Sometimes I’d like to find a database containing data that could be used for testing purposes. What to do then? Either manually query databases until we find the one, or automatically query all at once. Querying all is not straightforward and this post contains my favourite ways.
Undocumented, not supported, containing the severe bug, the system stored procedure is still the easiest way of querying multiple SQL Server databases.
The procedure is fairly easy to run, doesn’t require any additional actions to install it, as it exists by default in the master database. The bug is severe but not for anyone. As far as I know, it sometimes skips some databases without notification. So you may think that all were queried (or, worse, updated) but actually they weren’t. This is a showstopper for professional use, as you can’t rely on it.

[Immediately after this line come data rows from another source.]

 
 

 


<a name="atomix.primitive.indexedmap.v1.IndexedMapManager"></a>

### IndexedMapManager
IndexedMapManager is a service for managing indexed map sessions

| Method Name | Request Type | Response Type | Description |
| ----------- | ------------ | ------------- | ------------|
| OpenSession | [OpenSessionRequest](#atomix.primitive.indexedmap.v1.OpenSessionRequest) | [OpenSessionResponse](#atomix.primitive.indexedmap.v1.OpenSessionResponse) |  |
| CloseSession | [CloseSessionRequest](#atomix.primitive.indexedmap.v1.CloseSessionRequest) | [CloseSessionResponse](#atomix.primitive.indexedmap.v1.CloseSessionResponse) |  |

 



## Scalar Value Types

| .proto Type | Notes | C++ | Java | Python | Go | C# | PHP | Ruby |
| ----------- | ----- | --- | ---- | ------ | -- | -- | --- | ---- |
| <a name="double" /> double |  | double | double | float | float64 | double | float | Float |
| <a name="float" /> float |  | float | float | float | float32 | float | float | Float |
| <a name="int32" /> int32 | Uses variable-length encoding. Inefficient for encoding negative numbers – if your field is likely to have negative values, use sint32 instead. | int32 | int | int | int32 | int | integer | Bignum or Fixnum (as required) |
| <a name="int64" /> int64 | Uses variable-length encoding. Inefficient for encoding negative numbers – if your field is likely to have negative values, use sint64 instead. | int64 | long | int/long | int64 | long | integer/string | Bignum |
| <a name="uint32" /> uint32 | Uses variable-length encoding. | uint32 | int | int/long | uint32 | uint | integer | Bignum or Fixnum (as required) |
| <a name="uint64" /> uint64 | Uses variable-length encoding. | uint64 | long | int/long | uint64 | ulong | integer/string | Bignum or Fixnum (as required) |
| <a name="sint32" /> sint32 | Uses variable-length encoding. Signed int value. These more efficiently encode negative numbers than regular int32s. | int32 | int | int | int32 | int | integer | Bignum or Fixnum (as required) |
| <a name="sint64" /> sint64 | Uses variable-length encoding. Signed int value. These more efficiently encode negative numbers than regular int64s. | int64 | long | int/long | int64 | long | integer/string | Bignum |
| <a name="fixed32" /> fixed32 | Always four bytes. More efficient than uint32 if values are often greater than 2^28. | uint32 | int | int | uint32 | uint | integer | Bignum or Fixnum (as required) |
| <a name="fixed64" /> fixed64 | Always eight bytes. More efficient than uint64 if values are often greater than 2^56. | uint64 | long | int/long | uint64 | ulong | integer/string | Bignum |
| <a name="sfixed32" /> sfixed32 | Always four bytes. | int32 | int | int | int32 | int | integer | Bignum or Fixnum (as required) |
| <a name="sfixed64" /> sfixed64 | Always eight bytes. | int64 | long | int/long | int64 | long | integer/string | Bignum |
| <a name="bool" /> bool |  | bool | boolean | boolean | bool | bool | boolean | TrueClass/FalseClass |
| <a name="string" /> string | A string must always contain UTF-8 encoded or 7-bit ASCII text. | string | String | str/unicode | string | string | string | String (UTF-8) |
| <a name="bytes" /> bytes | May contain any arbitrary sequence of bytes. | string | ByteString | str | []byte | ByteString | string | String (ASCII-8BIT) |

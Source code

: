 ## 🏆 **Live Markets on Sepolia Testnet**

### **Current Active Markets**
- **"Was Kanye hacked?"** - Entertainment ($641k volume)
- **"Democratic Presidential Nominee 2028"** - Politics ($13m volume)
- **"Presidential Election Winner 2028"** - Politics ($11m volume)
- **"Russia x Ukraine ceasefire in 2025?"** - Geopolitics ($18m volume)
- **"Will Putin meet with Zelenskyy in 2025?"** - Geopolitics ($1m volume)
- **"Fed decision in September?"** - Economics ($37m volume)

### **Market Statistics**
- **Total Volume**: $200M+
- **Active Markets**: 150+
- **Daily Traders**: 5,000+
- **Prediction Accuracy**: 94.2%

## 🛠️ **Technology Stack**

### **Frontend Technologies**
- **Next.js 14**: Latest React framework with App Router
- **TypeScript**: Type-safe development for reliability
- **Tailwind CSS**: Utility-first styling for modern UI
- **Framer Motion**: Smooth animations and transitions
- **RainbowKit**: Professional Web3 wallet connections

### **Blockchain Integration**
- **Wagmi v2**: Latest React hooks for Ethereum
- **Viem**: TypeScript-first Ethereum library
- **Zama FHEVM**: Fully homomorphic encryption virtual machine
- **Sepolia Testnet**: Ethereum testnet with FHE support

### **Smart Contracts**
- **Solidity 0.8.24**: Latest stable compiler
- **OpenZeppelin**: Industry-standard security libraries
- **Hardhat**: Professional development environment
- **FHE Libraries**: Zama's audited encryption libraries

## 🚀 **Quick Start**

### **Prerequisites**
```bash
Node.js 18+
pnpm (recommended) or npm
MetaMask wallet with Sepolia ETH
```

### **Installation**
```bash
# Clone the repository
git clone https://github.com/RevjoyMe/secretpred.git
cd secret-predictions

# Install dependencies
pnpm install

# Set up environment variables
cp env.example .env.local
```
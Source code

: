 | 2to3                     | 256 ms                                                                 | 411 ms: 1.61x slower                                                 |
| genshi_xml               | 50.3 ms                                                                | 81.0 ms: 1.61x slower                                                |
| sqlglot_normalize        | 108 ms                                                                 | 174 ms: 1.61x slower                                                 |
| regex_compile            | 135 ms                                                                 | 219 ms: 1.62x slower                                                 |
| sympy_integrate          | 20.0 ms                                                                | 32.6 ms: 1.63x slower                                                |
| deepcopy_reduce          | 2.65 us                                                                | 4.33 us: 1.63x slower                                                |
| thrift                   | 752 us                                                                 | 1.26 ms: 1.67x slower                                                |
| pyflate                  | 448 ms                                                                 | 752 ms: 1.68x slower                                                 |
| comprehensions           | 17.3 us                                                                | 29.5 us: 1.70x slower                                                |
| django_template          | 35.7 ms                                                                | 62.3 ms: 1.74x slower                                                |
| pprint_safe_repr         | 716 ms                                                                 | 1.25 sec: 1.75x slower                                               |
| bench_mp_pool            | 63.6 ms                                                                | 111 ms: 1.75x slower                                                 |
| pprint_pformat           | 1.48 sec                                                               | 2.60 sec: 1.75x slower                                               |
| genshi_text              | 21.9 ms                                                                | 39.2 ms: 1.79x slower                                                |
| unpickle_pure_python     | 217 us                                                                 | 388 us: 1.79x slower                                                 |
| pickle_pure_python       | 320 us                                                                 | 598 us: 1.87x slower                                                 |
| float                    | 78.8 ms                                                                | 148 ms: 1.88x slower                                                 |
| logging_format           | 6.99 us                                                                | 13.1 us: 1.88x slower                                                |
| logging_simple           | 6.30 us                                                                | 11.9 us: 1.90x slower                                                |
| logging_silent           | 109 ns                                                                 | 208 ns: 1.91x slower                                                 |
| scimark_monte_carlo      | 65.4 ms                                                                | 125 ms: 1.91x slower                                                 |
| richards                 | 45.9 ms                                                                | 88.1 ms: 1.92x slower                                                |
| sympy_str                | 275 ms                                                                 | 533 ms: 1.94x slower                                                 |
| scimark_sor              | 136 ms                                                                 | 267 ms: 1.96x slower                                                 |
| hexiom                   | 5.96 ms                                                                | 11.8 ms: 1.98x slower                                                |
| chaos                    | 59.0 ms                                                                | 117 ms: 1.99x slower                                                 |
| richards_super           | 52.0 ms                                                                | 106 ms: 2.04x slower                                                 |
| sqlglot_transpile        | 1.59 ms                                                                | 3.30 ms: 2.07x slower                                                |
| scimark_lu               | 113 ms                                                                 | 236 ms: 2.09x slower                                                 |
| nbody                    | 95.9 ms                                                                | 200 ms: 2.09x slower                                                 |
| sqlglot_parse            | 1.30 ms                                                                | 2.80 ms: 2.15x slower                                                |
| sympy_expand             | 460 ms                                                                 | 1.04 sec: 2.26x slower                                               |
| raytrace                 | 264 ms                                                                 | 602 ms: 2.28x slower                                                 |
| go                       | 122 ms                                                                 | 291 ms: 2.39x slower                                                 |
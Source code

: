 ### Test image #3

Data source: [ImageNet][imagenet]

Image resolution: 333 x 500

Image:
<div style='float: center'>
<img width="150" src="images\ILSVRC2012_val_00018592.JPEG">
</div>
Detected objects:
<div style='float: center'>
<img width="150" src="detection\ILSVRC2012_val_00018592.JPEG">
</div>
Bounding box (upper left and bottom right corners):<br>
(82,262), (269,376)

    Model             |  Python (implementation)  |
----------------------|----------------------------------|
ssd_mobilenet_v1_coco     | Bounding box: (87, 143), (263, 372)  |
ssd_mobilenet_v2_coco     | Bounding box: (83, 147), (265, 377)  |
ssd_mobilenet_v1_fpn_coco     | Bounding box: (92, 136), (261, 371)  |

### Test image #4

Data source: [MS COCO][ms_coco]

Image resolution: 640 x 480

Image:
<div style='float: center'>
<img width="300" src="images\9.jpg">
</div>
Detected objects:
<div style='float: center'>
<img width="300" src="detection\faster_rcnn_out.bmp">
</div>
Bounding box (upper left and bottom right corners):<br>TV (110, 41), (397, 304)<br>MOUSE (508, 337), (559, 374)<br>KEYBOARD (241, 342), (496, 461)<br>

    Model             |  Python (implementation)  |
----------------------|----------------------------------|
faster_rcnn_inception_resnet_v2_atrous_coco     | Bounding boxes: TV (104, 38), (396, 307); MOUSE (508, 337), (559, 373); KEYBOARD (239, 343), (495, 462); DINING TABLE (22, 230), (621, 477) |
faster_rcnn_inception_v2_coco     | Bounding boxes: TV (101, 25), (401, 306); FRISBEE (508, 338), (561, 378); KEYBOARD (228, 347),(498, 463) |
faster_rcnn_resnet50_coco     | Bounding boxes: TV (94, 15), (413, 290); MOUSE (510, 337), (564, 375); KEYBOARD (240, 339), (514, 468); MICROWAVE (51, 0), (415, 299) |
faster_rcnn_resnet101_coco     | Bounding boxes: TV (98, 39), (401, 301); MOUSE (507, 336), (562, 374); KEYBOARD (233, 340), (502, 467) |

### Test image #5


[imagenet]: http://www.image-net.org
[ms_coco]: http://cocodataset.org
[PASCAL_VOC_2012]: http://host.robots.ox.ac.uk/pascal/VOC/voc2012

But for simple querying for data that might be useful, sometimes one can take the risk (which is not very high – I personally haven’ experienced it yet).
How to use it?
The simplest way is just to execute the procedure:
exec sp_MSforeachdb @command1 ='select "?", count(*) as TotalObjects from [?].dbo.sysobjects' exec sp_MSforeachdb @command1 ='use [?];exec sp_spaceused '
Notice that „?” symbolizes the database name. The first query from above selects the database names and number of the objects inside each DB. Results from the two queries are presented here:
We can play with the „?” mark and narrow the set in which the procedure will operate. The one above queries databases which names starts from „PREFIX”:
EXEC sp_MSForEachDb @command1 = ' IF ''?'' like (''PREFIX%'') BEGIN USE [?] select ''?'', qc_version from qbs_config END '
But of course, we can use any conditional expression:
--to skip system databases 'IF ''?'' NOT IN(''master'', ''model'', ''msdb'', ''tempdb'') BEGIN --to use databases with specific IDs only IF DB_ID(''?'') &amp;amp;amp;amp;amp;amp;gt; 10 BEGIN
This approach though has at least two weak points. It’s ok for quick queries across the databases, but it:
- returns nothing if an exception occurs
- returns multiple resultsets instead of one with multiple rows
Fortunately, we can do something with it. Here is the simplest approach, that I use:
EXEC sp_MSForEachDb @command1 = N' BEGIN TRY use [?]; exec sp_spaceused; END TRY BEGIN CATCH PRINT ''? failed.''; END CATCH';
This simple Try/Catch construct make our procedure running even if any failure occurred.
What about one resultset? We have to create a temporary table for results and redirect output from the procedure to it. The final version looks like this then:
declare @results table ( database_name nvarchar(128), qc_version nvarchar(18) ); insert @results EXEC sp_MSForEachDb @command1 = N' BEGIN TRY IF ''?'' like (''cv%'') BEGIN use [?]; select ''?'' as database_name, qc_version from qbs_config; END END TRY BEGIN CATCH PRINT ''? failed.''; END CATCH'; select * from @results
- Lines 1-4: declare temporary table where all results will be stored
- Line 5: insert keyword added – it will append results from sp_MSForEachDb to the @results table
- Line 7: part of Try/Catch construct
- Line 8: filtering by database name
Now the results look like this:
Much easier to examine them, at least for me. And that’s it for simple querying. I’ve never needed anything more complex for my daily tasks. But:
- my tasks are rather simple
- I don’t do critical mass updates
As so, sp_MSForEachDb is more than enough for me. More demanding users will look for something more reliable. They probably know the answer already, but I’m adding a short summary especially for them:
SQL Server First Responder Kit
It’s a powerful toolbox containing many useful scripts for anyone working with databases on a slightly higher level than „just query”. But we’re interested in only a part of it, called sp_ineachdb.sql
It (hopefully) doesn’t have MS version flaws. It’s open-source, with well-known code, so I think it’s much more reliable than its predecessor. Its interface is very similar to the MS version. For our purposes, it’s enough to present such an example. The changes are rather cosmetic:
declare @results table ( database_name nvarchar(128), qc_version nvarchar(18)); insert @results EXEC sp_ineachdb @command = N'BEGIN TRY IF DB_NAME() like (''cv%'') BEGIN select db = DB_NAME(), qc_version from qbs_config; END END TRY BEGIN CATCH PRINT ''? failed.''; END CATCH'; select * from @results
Major problem is that it isn’t installed on MS SQL Server by default and has to be added manually. Sometimes you don’t have permission to do this. But if you have, then installation can be done as simple as:
- Open SQL Server Management Studio and connect to the desired server.
- Copy sp_ineachdb.sql text from the link I posted above.
- Run the code, it will create or alter the procedure.
- The procedure is ready to be used.
I think that’s it. If you don’t know what such multiple querying can be used for, think about this simple scenario: you need to find the database which is in a certain version and contains a set of invoices with certain IDs. In general, in my current work, I use it anytime I need to find a certain set of data in the database with a specific version, but I think that anyone will find their own favourite applications.